▶ [Exercise instructions]:
In the entries below, how many lines contain the string "localhost"? State the number and nothing else.

▶ [Excerpted records]:
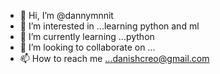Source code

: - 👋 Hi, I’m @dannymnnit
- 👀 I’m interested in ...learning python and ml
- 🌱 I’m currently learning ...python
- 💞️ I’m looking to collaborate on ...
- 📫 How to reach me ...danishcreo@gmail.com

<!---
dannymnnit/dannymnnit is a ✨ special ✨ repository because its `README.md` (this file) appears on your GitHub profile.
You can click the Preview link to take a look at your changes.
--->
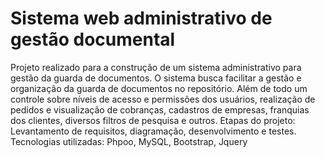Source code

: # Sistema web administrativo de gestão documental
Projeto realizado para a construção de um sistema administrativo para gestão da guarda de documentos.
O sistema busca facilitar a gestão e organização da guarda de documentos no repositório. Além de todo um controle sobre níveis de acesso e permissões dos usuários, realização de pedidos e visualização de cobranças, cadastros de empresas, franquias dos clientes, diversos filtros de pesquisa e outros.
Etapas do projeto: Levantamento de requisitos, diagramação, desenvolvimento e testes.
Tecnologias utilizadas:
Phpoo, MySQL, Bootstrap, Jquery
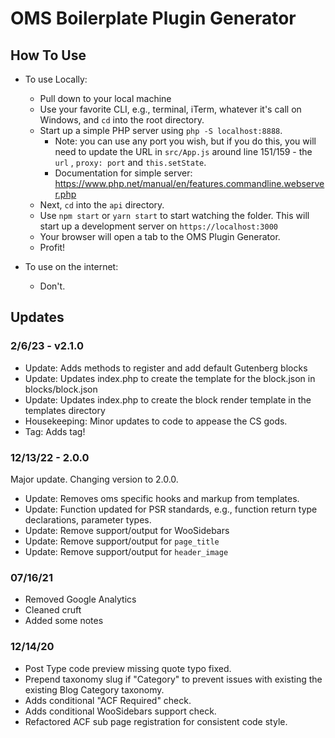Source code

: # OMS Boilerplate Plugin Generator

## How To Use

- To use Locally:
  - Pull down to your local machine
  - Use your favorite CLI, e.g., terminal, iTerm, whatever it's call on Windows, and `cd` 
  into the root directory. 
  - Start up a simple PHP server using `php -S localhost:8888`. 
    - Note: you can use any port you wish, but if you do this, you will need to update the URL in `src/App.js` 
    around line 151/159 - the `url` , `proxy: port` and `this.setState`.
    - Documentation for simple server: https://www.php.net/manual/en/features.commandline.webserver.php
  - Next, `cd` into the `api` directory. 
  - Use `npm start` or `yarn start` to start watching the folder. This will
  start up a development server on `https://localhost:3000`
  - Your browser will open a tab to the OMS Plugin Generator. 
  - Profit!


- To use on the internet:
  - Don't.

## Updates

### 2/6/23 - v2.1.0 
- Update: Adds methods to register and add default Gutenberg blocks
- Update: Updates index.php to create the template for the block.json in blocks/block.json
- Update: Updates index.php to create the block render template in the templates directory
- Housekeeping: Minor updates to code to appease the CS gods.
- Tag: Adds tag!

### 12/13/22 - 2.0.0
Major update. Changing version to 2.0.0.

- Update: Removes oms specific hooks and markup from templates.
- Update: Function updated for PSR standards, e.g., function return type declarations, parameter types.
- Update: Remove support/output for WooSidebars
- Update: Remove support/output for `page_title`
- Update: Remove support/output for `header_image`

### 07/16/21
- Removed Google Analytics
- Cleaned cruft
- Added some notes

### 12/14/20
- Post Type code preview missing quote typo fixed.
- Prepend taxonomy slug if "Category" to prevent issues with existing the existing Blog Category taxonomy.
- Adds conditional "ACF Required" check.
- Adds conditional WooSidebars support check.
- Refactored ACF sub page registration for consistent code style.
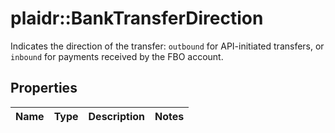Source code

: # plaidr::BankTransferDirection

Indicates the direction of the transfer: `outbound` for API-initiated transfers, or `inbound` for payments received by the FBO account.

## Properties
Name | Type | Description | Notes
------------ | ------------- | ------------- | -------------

▶ [Response to the task]:
2